Up to a point, it had been a clever form of ownership of radical. The motley and largely business-oriented bunch converged largely with the losing camp in the Battle of Nasrec. Several among them, in different capacities, were associated with the Nkosazana Dlamini Zuma campaign. The battle was lost and they were freed to pitch their star to the originator of that campaign, Zuma himself. The Defenders now had their central figure, and pretended to have unveiled the “plot” to persecute the great anti-white minority capital warrior – pity that the argument also lacked internal consistency.

The flaw was that Zuma was the belated “convert” to RET; the conversion unfolded when his back was against the wall. He procrastinated when he rose into ANC and state power in 2007-09, on the ticket of being more radical in restitution and connection to the people. He did excel, as I argue in my book Dominance and Decline, at creating networks of beneficiaries, linked legitimately to Black Economic Empowerment (BEE), but also more clandestinely to vast networks of capture, big and small. His secret was that he was the kingpin. To reap their fruits the beneficiaries had to remain close to JZ.

Zuma secured his second ANC term in 2012 at Mangaung on the argument that his pending “Lula Moment” would open the doors of radical economic transformation. The most notable “radical” that emerged was Zuma’s extreme amassment of riches via the Gupta machinery of accumulation. When he started running out of time, Zuma tried to position NDZ as the new lead apostle. It was a less than credible project, recognised for what it was – a front to remain out of jail.

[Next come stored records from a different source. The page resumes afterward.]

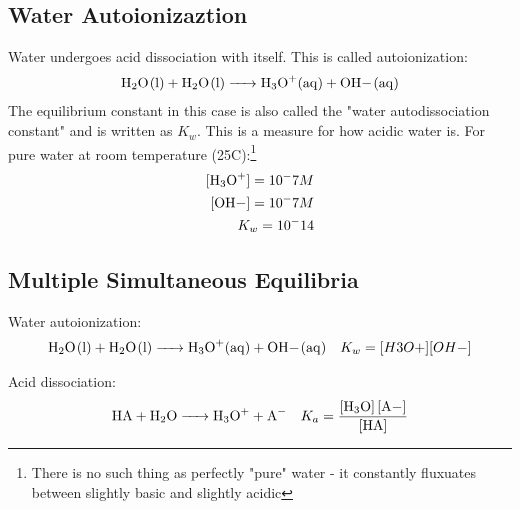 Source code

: \documentclass{article}  %
\begin{document}
\subsection*{Water Autoionizaztion}
Water undergoes acid dissociation with itself. This is called autoionization:
\begin{equation*}
    \begin{aligned}
        \ce{H2O_(l) + H2O_(l) -> H3O+_(aq) + OH-_(aq)}
    \end{aligned}
\end{equation*}
The equilibrium constant in this case is also called the "water autodissociation constant" and is written as $K_w$. This is a measure for how acidic water is.
\newline
For pure water at room temperature (25C):\footnote{There is no such thing as perfectly "pure" water - it constantly fluxuates between slightly basic and slightly acidic}
\begin{equation*}
    \begin{aligned}
        \ce{[H3O+]} = 10^-7 M \\
        \ce{[OH-]} = 10^-7 M \\
        K_w = 10^-14
    \end{aligned}
\end{equation*}



\subsection*{Multiple Simultaneous Equilibria}
Water autoionization:
\begin{equation*}
    \begin{aligned}
        \ce{H2O_(l) + H2O_(l) -> H3O+_(aq) + OH-_(aq)} \quad K_w = [H3O+][OH-]
    \end{aligned}
\end{equation*}

Acid dissociation: 
\begin{equation*}
    \begin{aligned}
        \ce{HA + H2O -> H3O+ + A-} \quad K_a = \ce{\frac{[H3O] [A-]}{[HA]}}
    \end{aligned}
\end{equation*}
\end{document}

When Zuma was out of time entirely he certainly did announce free post-secondary education and his ANC faction helped bring in a somewhat radical formulation on land expropriation. It was the baton of how to execute this “radical” – and simultaneously how to moderate it to be investor-business-rating agency friendly – that became at one level Cyril Ramaphosa’s blight. This account also exposes a hovering question: to what extent does the Ramaphosa-Zuma contest (and to the extent that it has not been won yet) embody the real radical in South African society?

Perhaps the Economic Freedom Fighters (EFF), with its semi-anarchist appeal to poor and deprived communities, has a natural resonance with “radical” as it exists on the ground in South Africa. Much of the anger of continuous and still growing economic desperation finds expression, however, beyond the Durban street stages, new ANC missives and weekend land invasions.

The real radical is probably in the petrol-bomb attack on the Burgersfort mineworker bus that targeted the few who still have jobs in that community.

The real radical (ethnic tones notwithstanding) is in Vuwani’s school arson where communities saw livelihoods dissipate along with municipal boundaries.

The real radical is in the destruction of community-level infrastructure and moral fibre by fire, vandalism, crime and violence.

There is nothing left to hope for, nothing to gain. The desperate ones probably care neither about a new dawn ANC, nor about who shares the stage with Jacob Zuma.